» **INSTRUCTIONS FOR THE TASK**:
Only the lines from the top of the listing below to the line that has "like Weather Forecast, probabilities" should be echoed, with both ends kept and pictures left out.

*****

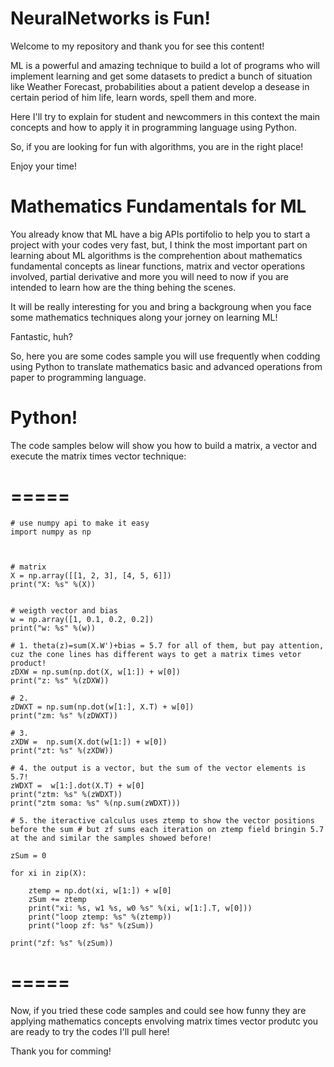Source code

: # NeuralNetworks is Fun!

Welcome to my repository and thank you for see this content!

ML is a powerful and amazing technique to build a lot of programs who will implement learning and get some datasets to predict a bunch of situation
like Weather Forecast, probabilities about a patient develop a desease in certain period of him life, learn words, spell them and more.

Here I'll try to explain for student and newcommers in this context the main concepts and how to apply it in programming language using Python.

So, if you are looking for fun with algorithms, you are in the right place!

Enjoy your time!

# Mathematics Fundamentals for ML

You already know that ML have a big APIs portifolio to help you to start a project with your codes very fast, but, I think the most important part on learning about ML algorithms is the comprehention about mathematics fundamental concepts as linear functions, matrix and vector operations involved, partial derivative and more you will need to now if you are intended to learn how are the thing behing the scenes.

It will be really interesting for you and bring a backgroung when you face some mathematics techniques along your jorney on learning ML!

Fantastic, huh?

So, here you are some codes sample you will use frequently when codding using Python to translate mathematics basic and advanced operations from paper to programming language.

# Python!

The code samples below will show you how to build a matrix, a vector and execute the matrix times vector technique:

# =====
    # use numpy api to make it easy
    import numpy as np



    # matrix
    X = np.array([[1, 2, 3], [4, 5, 6]])
    print("X: %s" %(X))


    # weigth vector and bias
    w = np.array([1, 0.1, 0.2, 0.2])
    print("w: %s" %(w))

    # 1. theta(z)=sum(X.W')+bias = 5.7 for all of them, but pay attention, cuz the cone lines has different ways to get a matrix times vetor product!
    zDXW = np.sum(np.dot(X, w[1:]) + w[0]) 
    print("z: %s" %(zDXW))

    # 2.
    zDWXT = np.sum(np.dot(w[1:], X.T) + w[0]) 
    print("zm: %s" %(zDWXT))

    # 3.
    zXDW =  np.sum(X.dot(w[1:]) + w[0]) 
    print("zt: %s" %(zXDW))

    # 4. the output is a vector, but the sum of the vector elements is 5.7!
    zWDXT =  w[1:].dot(X.T) + w[0] 
    print("ztm: %s" %(zWDXT))
    print("ztm soma: %s" %(np.sum(zWDXT)))

    # 5. the iteractive calculus uses ztemp to show the vector positions before the sum # but zf sums each iteration on ztemp field bringin 5.7 at the and similar the samples showed before!
    
    zSum = 0

    for xi in zip(X):
    
        ztemp = np.dot(xi, w[1:]) + w[0]
        zSum += ztemp
        print("xi: %s, w1 %s, w0 %s" %(xi, w[1:].T, w[0]))
        print("loop ztemp: %s" %(ztemp))
        print("loop zf: %s" %(zSum))

    print("zf: %s" %(zSum))

# =====

Now, if you tried these code samples and could see how funny they are applying mathematics concepts envolving matrix times vector produtc you are ready to try the codes I'll pull here!

Thank you for comming!
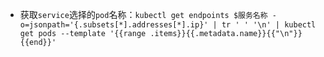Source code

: 
* 获取`service`选择的`pod`名称：`kubectl get endpoints $服务名称 -o=jsonpath='{.subsets[*].addresses[*].ip}' | tr ' ' '\n' | kubectl get pods --template '{{range .items}}{{.metadata.name}}{{"\n"}}{{end}}'`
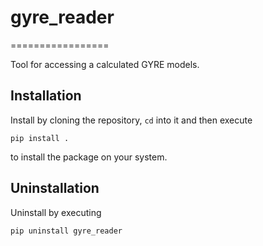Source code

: # gyre_reader
=================

Tool for accessing a calculated GYRE models. 

## Installation
Install by cloning the repository, `cd` into it and then execute

    pip install .
    
to  install the package on your system.

## Uninstallation
Uninstall by executing

    pip uninstall gyre_reader
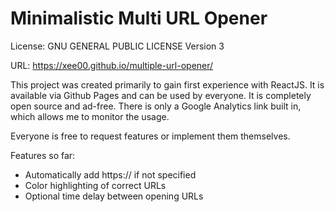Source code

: # Minimalistic Multi URL Opener

License: GNU GENERAL PUBLIC LICENSE Version 3

URL: https://xee00.github.io/multiple-url-opener/

This project was created primarily to gain first experience with ReactJS. It is available via Github Pages and can be used by everyone. It is completely open source and ad-free. There is only a Google Analytics link built in, which allows me to monitor the usage. 

Everyone is free to request features or implement them themselves.

Features so far:
- Automatically add https:// if not specified
- Color highlighting of correct URLs
- Optional time delay between opening URLs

*****

» **RESULT OF THIS EXERCISE**:
Source code

: # NeuralNetworks is Fun!

Welcome to my repository and thank you for see this content!

ML is a powerful and amazing technique to build a lot of programs who will implement learning and get some datasets to predict a bunch of situation
like Weather Forecast, probabilities about a patient develop a desease in certain period of him life, learn words, spell them and more.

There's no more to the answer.